Go through the records and filter out every line lacking the word "your"; copy the lines that remain.

───── Given information

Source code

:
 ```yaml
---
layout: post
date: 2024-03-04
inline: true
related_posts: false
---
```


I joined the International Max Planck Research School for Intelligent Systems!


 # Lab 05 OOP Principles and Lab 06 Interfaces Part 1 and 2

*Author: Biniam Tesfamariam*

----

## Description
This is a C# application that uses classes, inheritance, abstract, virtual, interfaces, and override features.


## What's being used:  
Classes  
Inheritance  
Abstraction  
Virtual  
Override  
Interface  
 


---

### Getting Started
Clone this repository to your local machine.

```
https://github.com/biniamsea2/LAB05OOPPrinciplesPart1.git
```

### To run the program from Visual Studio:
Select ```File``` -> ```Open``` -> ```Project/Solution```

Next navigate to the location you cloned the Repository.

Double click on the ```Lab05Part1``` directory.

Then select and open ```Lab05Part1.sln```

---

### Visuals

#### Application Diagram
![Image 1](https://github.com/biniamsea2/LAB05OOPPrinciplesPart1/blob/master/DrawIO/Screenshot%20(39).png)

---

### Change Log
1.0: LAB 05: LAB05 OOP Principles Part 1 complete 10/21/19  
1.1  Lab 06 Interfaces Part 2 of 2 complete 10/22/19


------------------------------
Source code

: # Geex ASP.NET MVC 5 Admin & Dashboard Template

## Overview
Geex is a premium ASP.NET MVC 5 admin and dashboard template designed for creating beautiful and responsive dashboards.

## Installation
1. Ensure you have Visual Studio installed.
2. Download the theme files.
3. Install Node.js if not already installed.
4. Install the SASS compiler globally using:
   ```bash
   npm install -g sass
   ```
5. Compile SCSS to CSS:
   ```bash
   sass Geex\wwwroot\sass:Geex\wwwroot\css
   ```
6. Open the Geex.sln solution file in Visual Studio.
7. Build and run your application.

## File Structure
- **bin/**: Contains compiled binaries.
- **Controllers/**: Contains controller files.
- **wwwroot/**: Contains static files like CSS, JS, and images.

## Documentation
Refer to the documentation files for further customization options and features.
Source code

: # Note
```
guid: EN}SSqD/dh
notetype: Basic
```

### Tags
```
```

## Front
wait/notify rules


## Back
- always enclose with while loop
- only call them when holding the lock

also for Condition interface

──────────
───── Given information

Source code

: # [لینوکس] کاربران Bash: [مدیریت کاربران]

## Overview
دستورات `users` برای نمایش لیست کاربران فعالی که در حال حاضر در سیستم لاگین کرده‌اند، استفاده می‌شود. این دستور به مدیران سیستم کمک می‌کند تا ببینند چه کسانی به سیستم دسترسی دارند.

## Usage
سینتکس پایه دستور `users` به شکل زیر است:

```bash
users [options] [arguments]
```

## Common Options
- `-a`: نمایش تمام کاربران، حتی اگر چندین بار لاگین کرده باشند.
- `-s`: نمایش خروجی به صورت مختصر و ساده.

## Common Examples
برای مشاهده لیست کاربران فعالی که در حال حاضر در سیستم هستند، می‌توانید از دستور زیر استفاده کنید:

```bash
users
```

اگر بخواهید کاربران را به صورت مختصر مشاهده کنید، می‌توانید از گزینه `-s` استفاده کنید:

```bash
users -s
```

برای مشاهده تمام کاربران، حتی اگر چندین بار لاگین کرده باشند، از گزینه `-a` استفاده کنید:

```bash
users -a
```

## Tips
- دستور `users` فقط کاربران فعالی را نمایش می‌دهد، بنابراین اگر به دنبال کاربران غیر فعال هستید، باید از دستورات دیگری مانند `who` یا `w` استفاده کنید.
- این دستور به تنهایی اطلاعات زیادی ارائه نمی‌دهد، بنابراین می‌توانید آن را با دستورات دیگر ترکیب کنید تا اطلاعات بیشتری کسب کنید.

──────────

Solution for this exercise>
Clone this repository to your local machine.
7. Build and run your application.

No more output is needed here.